PROBLEM TO WORK ON: Out of the records below, copy all lines in which the word "Highlight" occurs.

EXERCISE INPUTS:
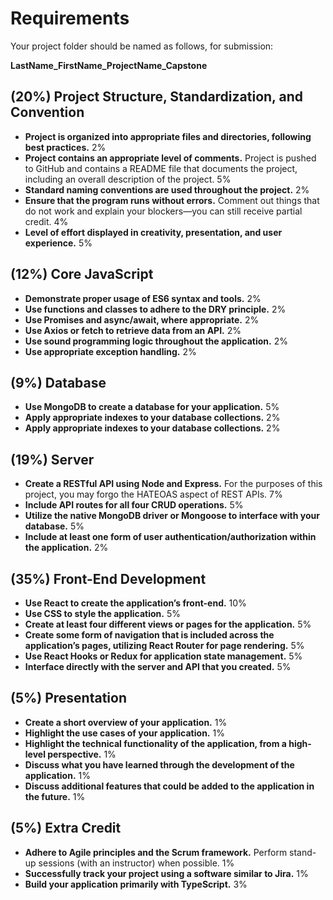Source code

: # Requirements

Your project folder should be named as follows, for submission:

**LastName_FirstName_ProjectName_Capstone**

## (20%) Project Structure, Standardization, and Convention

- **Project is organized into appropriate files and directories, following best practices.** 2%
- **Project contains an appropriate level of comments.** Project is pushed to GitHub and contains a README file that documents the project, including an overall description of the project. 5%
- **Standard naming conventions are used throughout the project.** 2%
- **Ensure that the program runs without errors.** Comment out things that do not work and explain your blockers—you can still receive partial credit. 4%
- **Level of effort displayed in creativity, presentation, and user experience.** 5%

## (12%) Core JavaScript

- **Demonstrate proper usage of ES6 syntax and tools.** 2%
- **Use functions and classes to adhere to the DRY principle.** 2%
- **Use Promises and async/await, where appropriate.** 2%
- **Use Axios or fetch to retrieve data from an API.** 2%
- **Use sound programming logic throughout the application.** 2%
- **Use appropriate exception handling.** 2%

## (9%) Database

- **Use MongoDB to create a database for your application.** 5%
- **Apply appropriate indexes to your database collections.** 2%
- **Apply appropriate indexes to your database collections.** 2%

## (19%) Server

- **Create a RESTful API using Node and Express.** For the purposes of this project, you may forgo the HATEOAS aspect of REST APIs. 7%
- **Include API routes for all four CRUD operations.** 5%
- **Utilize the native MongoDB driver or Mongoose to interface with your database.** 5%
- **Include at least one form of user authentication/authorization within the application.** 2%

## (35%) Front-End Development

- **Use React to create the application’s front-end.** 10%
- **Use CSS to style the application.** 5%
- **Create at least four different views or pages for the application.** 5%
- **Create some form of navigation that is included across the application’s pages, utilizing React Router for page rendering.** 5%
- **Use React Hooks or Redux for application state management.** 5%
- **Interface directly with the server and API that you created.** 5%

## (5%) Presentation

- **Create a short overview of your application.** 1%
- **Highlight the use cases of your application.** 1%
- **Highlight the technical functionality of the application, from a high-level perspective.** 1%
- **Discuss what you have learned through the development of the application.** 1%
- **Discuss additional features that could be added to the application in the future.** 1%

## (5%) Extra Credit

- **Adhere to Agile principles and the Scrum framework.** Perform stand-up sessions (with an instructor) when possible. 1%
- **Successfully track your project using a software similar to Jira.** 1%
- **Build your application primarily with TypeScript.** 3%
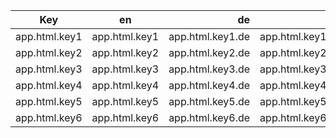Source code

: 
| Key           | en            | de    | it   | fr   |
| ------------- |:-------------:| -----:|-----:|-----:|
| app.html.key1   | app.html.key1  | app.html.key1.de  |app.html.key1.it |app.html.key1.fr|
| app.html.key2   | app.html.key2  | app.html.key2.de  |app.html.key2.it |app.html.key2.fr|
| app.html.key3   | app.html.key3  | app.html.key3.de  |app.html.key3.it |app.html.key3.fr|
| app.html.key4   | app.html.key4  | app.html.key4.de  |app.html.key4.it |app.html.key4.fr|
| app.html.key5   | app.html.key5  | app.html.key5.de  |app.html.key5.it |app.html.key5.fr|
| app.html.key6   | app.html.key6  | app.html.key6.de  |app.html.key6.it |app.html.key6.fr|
--
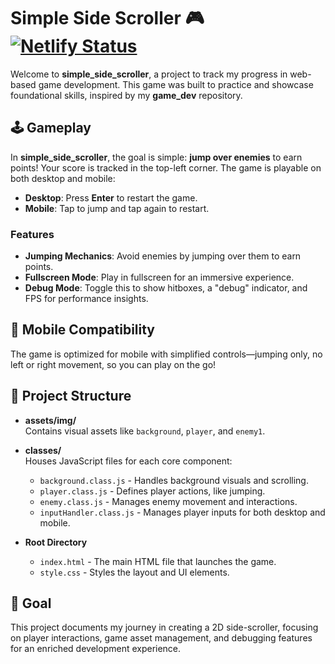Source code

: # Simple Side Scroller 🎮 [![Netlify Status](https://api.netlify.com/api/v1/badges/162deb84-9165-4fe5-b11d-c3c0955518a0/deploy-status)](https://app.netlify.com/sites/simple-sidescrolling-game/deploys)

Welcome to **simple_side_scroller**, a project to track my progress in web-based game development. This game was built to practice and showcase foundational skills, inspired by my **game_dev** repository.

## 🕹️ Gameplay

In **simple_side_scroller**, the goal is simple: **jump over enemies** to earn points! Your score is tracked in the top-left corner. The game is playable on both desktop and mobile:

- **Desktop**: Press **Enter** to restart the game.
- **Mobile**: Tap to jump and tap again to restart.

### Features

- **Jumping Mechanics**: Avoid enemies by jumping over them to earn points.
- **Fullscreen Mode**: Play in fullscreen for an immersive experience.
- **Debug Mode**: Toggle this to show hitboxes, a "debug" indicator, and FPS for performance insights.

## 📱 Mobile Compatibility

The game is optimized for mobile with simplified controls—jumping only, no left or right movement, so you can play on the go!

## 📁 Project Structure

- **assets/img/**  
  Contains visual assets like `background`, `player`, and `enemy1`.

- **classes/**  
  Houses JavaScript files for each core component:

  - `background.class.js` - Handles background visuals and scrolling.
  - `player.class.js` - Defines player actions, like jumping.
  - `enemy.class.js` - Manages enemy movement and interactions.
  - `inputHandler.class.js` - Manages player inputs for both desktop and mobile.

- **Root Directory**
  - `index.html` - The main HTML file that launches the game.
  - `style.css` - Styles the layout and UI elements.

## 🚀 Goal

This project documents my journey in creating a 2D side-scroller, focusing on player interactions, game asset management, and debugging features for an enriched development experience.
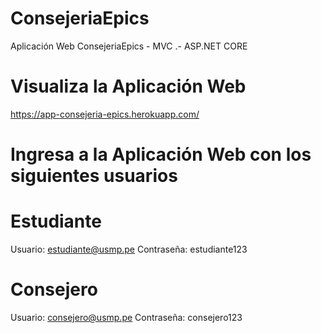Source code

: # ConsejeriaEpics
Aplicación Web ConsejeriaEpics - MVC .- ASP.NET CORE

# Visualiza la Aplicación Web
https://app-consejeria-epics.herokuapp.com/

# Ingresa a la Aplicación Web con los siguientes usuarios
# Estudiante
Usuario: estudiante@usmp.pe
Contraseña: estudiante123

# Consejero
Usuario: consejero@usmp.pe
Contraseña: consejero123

SOLUTION:
- **Highlight the use cases of your application.** 1%
- **Highlight the technical functionality of the application, from a high-level perspective.** 1%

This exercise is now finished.